Data extracted from a collection
BEGIN
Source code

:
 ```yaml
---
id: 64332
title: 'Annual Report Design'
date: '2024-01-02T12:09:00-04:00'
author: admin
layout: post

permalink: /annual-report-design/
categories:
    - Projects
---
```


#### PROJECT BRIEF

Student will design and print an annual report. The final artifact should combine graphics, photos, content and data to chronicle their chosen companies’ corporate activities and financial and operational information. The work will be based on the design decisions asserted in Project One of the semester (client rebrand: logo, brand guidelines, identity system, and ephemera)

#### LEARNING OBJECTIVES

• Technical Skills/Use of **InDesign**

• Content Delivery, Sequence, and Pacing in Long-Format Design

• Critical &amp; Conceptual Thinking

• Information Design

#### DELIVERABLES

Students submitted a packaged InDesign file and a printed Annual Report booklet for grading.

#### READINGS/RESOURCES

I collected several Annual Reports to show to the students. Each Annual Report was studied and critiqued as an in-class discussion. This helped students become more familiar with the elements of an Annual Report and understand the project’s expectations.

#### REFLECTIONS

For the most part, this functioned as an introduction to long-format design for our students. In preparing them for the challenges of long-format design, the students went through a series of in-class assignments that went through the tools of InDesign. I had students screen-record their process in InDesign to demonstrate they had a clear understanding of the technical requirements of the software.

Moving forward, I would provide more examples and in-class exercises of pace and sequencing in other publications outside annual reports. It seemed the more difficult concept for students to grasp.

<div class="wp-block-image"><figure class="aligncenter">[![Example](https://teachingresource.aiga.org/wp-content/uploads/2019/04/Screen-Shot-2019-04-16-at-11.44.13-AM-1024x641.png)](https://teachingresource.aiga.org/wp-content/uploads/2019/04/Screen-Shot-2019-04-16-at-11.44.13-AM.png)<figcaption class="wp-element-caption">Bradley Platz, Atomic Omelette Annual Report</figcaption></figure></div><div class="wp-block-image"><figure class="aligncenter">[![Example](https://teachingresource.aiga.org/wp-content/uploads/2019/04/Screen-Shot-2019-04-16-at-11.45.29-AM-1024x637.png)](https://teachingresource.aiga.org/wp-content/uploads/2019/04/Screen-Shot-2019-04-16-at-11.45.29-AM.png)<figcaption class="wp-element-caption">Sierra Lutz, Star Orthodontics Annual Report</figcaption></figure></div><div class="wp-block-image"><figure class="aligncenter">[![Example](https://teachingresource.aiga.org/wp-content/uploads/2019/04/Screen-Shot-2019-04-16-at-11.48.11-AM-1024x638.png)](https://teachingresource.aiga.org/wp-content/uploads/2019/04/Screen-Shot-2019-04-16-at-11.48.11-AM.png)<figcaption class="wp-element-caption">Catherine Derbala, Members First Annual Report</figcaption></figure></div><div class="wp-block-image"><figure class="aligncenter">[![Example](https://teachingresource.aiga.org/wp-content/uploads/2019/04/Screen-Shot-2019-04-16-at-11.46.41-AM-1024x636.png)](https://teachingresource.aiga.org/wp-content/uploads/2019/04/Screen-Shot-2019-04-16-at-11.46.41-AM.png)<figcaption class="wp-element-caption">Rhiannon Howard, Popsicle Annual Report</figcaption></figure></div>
END
* Work request: Above are the records. Print exactly, and only, the lines from the line with "Student will design" to the line with "#### DELIVERABLES", both inclusive.

* Final answer:
Student will design and print an annual report. The final artifact should combine graphics, photos, content and data to chronicle their chosen companies’ corporate activities and financial and operational information. The work will be based on the design decisions asserted in Project One of the semester (client rebrand: logo, brand guidelines, identity system, and ephemera)

#### LEARNING OBJECTIVES

• Technical Skills/Use of **InDesign**

• Content Delivery, Sequence, and Pacing in Long-Format Design

• Critical &amp; Conceptual Thinking

• Information Design

#### DELIVERABLES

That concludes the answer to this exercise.